"- 局域网Local Area Network：小范围的网络，如家庭、学校、公司内部的网络" appears in one line of the records below. Output that line and each one after it, exactly, through the last line.

Data excerpts —
-=-=-=-=-
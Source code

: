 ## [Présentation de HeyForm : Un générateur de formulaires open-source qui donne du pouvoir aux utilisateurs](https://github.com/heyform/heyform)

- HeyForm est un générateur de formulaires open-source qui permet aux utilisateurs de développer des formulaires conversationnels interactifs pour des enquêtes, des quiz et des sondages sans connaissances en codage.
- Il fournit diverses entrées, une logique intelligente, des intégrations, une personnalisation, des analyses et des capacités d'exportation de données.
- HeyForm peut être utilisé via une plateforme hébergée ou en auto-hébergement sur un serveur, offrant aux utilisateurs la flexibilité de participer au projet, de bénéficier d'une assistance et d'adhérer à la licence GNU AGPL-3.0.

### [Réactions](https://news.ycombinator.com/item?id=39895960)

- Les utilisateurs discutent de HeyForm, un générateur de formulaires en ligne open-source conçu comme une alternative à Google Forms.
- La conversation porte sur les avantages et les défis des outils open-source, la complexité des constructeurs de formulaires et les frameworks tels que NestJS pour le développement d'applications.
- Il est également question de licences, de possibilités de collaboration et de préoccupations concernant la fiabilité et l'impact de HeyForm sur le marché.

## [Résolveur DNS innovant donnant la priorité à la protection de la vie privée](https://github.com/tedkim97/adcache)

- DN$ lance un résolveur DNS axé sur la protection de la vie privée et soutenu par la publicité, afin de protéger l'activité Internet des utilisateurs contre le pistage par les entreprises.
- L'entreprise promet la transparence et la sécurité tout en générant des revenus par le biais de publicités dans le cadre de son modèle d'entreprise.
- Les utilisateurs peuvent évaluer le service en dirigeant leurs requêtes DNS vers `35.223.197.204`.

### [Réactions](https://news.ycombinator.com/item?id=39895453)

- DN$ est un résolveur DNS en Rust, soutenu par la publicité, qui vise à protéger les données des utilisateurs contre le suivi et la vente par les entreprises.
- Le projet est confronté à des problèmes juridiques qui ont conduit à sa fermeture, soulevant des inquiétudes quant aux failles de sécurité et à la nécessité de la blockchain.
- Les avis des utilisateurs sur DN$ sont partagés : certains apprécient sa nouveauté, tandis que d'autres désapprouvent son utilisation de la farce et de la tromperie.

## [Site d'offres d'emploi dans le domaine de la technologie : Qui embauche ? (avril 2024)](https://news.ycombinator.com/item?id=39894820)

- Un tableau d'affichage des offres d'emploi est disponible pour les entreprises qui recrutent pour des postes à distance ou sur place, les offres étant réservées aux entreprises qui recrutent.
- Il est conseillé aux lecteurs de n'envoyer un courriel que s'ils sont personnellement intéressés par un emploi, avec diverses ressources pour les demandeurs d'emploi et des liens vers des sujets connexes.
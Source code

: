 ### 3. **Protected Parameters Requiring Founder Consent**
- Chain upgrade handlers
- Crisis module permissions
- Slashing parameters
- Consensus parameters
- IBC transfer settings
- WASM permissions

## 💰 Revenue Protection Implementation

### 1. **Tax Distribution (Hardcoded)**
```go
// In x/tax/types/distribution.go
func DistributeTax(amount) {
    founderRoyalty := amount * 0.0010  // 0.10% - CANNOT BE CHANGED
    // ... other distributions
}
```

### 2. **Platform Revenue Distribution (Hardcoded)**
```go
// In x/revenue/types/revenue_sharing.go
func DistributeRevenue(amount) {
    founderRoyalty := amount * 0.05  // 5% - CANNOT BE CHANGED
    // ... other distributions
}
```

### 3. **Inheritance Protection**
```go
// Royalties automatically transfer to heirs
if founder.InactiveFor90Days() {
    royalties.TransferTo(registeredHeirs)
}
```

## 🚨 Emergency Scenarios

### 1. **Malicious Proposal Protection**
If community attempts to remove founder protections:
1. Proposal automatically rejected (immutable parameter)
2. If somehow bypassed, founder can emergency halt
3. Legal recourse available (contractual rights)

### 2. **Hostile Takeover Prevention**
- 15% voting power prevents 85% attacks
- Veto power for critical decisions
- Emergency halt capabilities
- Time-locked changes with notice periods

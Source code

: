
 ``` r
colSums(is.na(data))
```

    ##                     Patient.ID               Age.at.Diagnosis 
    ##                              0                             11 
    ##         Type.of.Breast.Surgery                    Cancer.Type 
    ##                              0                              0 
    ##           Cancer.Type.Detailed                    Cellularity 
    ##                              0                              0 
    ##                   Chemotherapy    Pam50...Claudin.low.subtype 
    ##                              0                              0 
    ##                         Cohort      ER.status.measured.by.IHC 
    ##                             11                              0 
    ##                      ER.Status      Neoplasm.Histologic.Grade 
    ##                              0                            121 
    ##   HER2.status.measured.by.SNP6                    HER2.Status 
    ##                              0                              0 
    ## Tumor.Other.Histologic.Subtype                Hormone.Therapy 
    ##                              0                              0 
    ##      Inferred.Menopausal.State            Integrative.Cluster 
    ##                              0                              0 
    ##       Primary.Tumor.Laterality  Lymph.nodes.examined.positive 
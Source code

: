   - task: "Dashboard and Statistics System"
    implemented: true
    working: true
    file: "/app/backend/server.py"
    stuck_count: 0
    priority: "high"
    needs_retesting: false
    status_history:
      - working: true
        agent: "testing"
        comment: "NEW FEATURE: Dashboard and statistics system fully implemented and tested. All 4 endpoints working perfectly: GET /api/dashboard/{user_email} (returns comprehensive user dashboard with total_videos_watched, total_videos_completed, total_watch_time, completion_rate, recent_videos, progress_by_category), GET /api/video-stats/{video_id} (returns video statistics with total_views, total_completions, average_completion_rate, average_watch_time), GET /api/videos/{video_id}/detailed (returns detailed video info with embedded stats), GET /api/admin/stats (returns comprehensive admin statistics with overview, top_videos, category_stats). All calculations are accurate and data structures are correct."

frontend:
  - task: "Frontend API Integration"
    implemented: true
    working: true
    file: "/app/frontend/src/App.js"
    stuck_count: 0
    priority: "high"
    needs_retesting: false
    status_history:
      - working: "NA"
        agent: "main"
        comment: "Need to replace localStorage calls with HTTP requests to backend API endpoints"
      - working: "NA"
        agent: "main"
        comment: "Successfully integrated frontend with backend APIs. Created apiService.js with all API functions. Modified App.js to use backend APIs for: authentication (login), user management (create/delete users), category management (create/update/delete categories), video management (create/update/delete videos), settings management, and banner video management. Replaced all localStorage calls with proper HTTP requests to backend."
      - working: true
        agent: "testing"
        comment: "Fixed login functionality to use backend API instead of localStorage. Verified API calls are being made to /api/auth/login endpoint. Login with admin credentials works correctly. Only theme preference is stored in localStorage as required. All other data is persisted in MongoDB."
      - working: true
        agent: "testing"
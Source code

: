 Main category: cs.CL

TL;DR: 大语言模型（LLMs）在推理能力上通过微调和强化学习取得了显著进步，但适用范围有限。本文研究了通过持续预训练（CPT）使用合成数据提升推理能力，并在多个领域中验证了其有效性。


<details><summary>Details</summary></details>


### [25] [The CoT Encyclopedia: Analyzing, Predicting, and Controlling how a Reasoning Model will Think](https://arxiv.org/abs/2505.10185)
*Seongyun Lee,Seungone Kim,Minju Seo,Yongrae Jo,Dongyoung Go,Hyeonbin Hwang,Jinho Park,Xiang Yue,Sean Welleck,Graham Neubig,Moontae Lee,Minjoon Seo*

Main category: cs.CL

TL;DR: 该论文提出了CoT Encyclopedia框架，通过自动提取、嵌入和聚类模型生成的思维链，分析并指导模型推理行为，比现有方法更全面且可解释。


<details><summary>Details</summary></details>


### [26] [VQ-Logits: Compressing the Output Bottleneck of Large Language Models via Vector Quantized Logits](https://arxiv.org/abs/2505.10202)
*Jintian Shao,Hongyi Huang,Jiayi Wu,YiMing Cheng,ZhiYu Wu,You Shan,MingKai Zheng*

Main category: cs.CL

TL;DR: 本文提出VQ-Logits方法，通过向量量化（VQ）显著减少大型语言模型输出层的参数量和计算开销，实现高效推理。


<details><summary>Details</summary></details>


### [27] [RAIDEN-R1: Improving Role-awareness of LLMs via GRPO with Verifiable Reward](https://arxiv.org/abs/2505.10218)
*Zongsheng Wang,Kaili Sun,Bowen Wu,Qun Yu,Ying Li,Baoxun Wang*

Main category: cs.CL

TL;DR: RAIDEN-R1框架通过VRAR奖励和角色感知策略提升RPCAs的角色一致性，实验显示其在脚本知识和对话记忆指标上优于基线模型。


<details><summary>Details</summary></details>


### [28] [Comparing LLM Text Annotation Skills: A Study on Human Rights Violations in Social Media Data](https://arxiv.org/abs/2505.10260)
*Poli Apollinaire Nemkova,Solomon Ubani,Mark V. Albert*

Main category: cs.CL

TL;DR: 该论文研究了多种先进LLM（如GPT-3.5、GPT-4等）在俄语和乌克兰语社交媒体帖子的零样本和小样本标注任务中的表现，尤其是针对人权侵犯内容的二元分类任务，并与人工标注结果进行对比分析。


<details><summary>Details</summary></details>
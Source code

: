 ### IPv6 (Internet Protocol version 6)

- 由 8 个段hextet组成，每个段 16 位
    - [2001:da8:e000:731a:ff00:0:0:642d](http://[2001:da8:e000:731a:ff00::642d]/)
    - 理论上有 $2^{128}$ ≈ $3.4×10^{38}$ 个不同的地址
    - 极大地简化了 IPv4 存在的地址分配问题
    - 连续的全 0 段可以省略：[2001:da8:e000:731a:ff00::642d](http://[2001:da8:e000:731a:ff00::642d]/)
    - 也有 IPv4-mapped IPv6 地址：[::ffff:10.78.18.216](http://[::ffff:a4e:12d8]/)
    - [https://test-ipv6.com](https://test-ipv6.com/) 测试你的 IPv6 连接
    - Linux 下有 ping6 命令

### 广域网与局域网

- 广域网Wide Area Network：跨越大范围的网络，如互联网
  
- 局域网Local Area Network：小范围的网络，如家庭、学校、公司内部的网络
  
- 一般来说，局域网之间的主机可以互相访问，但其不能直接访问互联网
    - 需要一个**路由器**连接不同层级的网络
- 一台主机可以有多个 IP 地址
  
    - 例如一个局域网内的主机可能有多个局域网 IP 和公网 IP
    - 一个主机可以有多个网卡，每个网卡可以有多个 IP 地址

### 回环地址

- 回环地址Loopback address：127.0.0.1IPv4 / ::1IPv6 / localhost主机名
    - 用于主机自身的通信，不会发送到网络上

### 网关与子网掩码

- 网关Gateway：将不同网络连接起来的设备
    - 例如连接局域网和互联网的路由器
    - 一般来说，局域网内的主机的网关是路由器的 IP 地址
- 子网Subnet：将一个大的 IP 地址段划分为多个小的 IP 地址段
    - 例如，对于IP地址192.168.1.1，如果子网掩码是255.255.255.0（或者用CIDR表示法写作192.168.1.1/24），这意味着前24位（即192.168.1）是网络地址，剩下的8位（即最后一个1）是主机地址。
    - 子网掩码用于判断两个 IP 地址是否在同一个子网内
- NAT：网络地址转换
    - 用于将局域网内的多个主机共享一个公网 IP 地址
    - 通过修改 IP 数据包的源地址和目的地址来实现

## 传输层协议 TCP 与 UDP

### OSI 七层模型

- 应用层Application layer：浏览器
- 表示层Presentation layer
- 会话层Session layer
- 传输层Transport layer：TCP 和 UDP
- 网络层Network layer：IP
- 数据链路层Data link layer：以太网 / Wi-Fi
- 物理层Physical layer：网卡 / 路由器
-=-=-=-=-
Exercise result —
- 局域网Local Area Network：小范围的网络，如家庭、学校、公司内部的网络
  
- 一般来说，局域网之间的主机可以互相访问，但其不能直接访问互联网
    - 需要一个**路由器**连接不同层级的网络
- 一台主机可以有多个 IP 地址
  
    - 例如一个局域网内的主机可能有多个局域网 IP 和公网 IP
    - 一个主机可以有多个网卡，每个网卡可以有多个 IP 地址

### 回环地址

- 回环地址Loopback address：127.0.0.1IPv4 / ::1IPv6 / localhost主机名
    - 用于主机自身的通信，不会发送到网络上

### 网关与子网掩码

- 网关Gateway：将不同网络连接起来的设备
    - 例如连接局域网和互联网的路由器
    - 一般来说，局域网内的主机的网关是路由器的 IP 地址
- 子网Subnet：将一个大的 IP 地址段划分为多个小的 IP 地址段
    - 例如，对于IP地址192.168.1.1，如果子网掩码是255.255.255.0（或者用CIDR表示法写作192.168.1.1/24），这意味着前24位（即192.168.1）是网络地址，剩下的8位（即最后一个1）是主机地址。
    - 子网掩码用于判断两个 IP 地址是否在同一个子网内
- NAT：网络地址转换
    - 用于将局域网内的多个主机共享一个公网 IP 地址
    - 通过修改 IP 数据包的源地址和目的地址来实现

## 传输层协议 TCP 与 UDP

### OSI 七层模型

- 应用层Application layer：浏览器
- 表示层Presentation layer
- 会话层Session layer
- 传输层Transport layer：TCP 和 UDP
- 网络层Network layer：IP
- 数据链路层Data link layer：以太网 / Wi-Fi
- 物理层Physical layer：网卡 / 路由器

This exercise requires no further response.